Restate word for word the line with "5. Perfil de Usuário Estendido" and the rest of the listing after it, ending at the final line, and include nothing else.

The data:
.....
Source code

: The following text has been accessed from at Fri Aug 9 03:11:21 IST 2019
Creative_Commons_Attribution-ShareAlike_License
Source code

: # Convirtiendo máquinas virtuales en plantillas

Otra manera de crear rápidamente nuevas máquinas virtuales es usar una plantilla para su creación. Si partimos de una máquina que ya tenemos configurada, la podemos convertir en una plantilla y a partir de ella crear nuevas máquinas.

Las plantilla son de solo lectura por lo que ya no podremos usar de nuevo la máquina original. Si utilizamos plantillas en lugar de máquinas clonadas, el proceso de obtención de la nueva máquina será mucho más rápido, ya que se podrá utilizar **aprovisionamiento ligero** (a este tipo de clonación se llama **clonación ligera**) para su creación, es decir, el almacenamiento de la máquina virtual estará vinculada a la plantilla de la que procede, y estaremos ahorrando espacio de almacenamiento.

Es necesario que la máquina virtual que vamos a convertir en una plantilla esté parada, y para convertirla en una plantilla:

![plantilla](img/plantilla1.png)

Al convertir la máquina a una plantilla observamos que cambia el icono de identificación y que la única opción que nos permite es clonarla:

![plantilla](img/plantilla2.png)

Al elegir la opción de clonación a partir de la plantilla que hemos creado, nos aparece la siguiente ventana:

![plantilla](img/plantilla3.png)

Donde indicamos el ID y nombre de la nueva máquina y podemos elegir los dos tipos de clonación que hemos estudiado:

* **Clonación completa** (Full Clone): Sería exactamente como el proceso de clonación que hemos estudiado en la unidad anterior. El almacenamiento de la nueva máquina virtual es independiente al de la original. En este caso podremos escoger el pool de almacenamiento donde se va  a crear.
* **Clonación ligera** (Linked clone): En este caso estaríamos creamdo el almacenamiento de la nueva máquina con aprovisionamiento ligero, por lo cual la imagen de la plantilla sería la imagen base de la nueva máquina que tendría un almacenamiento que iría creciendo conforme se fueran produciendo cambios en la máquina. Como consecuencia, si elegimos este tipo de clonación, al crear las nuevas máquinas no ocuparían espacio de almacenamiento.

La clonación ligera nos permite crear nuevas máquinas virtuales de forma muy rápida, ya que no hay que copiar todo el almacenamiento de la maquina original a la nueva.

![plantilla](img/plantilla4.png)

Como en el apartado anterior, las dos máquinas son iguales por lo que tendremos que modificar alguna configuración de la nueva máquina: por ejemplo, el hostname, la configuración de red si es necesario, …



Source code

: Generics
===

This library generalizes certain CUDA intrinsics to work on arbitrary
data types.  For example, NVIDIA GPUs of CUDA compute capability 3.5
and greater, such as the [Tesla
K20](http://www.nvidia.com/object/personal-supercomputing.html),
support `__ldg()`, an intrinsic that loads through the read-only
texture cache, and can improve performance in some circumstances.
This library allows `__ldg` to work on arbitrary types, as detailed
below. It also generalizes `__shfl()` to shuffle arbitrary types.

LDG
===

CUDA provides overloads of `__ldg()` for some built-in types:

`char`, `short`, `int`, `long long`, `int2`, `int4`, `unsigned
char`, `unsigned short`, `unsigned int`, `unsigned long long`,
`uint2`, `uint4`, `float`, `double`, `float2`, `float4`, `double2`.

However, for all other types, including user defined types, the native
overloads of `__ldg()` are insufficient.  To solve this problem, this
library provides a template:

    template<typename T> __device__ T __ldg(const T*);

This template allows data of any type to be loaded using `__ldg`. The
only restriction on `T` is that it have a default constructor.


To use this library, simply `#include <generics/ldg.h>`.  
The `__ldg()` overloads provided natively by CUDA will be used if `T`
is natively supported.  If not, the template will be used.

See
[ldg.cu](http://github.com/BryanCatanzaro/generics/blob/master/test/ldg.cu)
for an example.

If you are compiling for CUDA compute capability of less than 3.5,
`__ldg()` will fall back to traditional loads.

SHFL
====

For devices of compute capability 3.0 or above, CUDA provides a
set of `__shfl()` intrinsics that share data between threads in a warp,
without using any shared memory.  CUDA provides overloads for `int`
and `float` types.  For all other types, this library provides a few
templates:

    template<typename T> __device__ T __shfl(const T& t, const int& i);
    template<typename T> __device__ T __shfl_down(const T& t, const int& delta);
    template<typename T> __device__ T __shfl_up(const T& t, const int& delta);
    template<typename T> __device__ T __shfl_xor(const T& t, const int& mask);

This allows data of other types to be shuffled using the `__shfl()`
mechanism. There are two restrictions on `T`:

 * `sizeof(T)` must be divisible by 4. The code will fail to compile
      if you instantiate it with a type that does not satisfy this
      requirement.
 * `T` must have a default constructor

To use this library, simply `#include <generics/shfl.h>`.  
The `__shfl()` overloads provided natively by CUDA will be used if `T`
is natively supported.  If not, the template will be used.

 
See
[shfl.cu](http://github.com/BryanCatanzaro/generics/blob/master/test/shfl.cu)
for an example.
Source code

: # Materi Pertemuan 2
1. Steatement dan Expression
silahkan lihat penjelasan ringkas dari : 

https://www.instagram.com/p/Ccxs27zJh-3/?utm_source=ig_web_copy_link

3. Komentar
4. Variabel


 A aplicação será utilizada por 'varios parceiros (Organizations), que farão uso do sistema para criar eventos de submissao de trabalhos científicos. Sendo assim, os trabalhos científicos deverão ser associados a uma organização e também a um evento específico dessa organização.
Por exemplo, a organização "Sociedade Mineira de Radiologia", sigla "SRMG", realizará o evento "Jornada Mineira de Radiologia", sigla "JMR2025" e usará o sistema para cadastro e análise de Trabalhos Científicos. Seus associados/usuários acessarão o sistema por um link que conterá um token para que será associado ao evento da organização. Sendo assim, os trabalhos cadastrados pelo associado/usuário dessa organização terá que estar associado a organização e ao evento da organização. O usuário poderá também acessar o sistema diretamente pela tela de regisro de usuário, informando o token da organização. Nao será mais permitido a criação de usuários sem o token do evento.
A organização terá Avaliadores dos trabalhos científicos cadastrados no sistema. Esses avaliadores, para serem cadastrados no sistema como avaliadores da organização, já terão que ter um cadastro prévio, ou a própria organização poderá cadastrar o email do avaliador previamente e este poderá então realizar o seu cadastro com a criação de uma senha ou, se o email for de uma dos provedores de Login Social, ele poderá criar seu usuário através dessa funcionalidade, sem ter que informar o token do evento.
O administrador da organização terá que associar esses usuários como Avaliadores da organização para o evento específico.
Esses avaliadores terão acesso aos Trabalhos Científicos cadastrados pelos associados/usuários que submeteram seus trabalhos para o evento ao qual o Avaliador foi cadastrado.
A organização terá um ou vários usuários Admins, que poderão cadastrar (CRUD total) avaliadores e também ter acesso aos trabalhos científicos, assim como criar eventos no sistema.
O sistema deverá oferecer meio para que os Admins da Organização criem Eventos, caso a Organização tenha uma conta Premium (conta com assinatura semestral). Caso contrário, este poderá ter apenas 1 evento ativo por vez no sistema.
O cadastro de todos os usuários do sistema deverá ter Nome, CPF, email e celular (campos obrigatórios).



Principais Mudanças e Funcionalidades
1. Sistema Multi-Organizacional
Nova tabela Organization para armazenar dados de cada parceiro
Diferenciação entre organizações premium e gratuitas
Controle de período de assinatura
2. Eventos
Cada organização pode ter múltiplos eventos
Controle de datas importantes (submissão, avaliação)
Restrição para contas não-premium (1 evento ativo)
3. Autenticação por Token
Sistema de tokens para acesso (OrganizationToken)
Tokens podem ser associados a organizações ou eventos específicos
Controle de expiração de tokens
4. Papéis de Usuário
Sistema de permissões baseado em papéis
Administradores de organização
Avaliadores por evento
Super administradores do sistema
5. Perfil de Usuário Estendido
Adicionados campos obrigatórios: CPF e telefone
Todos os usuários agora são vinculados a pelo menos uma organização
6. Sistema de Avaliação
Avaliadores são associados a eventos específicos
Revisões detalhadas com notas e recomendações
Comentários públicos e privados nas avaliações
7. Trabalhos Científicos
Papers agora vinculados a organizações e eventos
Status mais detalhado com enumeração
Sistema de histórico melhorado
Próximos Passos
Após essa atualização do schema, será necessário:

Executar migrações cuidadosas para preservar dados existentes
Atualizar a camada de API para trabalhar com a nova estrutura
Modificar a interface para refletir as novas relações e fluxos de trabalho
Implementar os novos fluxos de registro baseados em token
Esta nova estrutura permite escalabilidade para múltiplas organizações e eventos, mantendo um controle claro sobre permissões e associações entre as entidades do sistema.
.....
Your solution:
5. Perfil de Usuário Estendido
Adicionados campos obrigatórios: CPF e telefone
Todos os usuários agora são vinculados a pelo menos uma organização
6. Sistema de Avaliação
Avaliadores são associados a eventos específicos
Revisões detalhadas com notas e recomendações
Comentários públicos e privados nas avaliações
7. Trabalhos Científicos
Papers agora vinculados a organizações e eventos
Status mais detalhado com enumeração
Sistema de histórico melhorado
Próximos Passos
Após essa atualização do schema, será necessário:

Executar migrações cuidadosas para preservar dados existentes
Atualizar a camada de API para trabalhar com a nova estrutura
Modificar a interface para refletir as novas relações e fluxos de trabalho
Implementar os novos fluxos de registro baseados em token
Esta nova estrutura permite escalabilidade para múltiplas organizações e eventos, mantendo um controle claro sobre permissões e associações entre as entidades do sistema.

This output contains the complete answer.